# Listed records
---------------

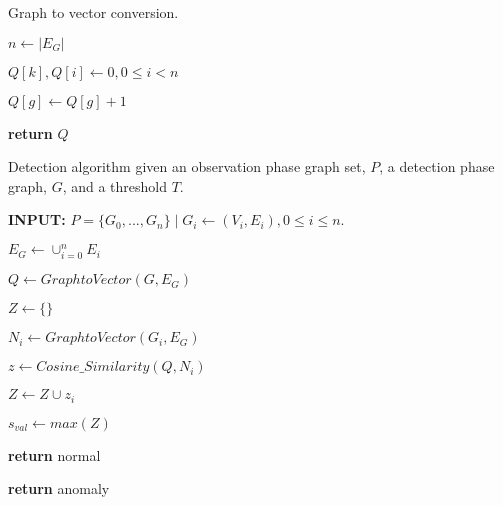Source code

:\begin{algorithm}[h!]  
\caption{Graph to vector conversion.} 
 \label{graph_to_vector} 
\begin{algorithmic}[1]


\State $n \gets |E_G|$

\State $Q[k],Q[i] \gets 0, 0 \leq i < n$




\State $Q[g] \gets Q[g] + 1$
\EndIf

\EndFor

\EndFor


\State \textbf{return} $Q$

\EndProcedure

\end{algorithmic}
\end{algorithm}


\begin{algorithm}[h!]

\caption{Detection algorithm given an observation phase graph set, $P$, a detection phase graph, $G$, and a threshold $T$.} 
 \label{alg:graph_anomaly} 

\begin{algorithmic}[1]  


\State \textbf{INPUT: } $P=\{G_0,...,G_n\} \mid G_i\gets (V_i, E_i), 0 \leq i \leq n.$

\State $E_G \gets \cup_{i=0}^{n} E_i$

\State $Q \gets GraphtoVector(G, E_G)$ 

\State $Z \gets \{\}$

\State $N_i \gets GraphtoVector(G_i, E_G)$

\State $z \gets Cosine\_Similarity(Q, N_i)$

\State $Z \gets Z \cup z_i$

\EndFor	

\State $s_{val} \gets max(Z)$

\State \textbf{return} normal

\EndIf

\State \textbf{return} anomaly
\EndProcedure
\end{algorithmic}
\end{algorithm}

---------------

# Problem statement
Give back the entries above exactly as they stand. Leave the images out.

# Exercise output
Source code

:\begin{algorithm}[h!]  
\caption{Graph to vector conversion.} 
 \label{graph_to_vector} 
\begin{algorithmic}[1]


\State $n \gets |E_G|$

\State $Q[k],Q[i] \gets 0, 0 \leq i < n$




\State $Q[g] \gets Q[g] + 1$
\EndIf

\EndFor

\EndFor


\State \textbf{return} $Q$

\EndProcedure

\end{algorithmic}
\end{algorithm}


\begin{algorithm}[h!]

\caption{Detection algorithm given an observation phase graph set, $P$, a detection phase graph, $G$, and a threshold $T$.} 
 \label{alg:graph_anomaly} 

\begin{algorithmic}[1]  


\State \textbf{INPUT: } $P=\{G_0,...,G_n\} \mid G_i\gets (V_i, E_i), 0 \leq i \leq n.$

\State $E_G \gets \cup_{i=0}^{n} E_i$

\State $Q \gets GraphtoVector(G, E_G)$ 

\State $Z \gets \{\}$

\State $N_i \gets GraphtoVector(G_i, E_G)$

\State $z \gets Cosine\_Similarity(Q, N_i)$

\State $Z \gets Z \cup z_i$

\EndFor	

\State $s_{val} \gets max(Z)$

\State \textbf{return} normal

\EndIf

\State \textbf{return} anomaly
\EndProcedure
\end{algorithmic}
\end{algorithm}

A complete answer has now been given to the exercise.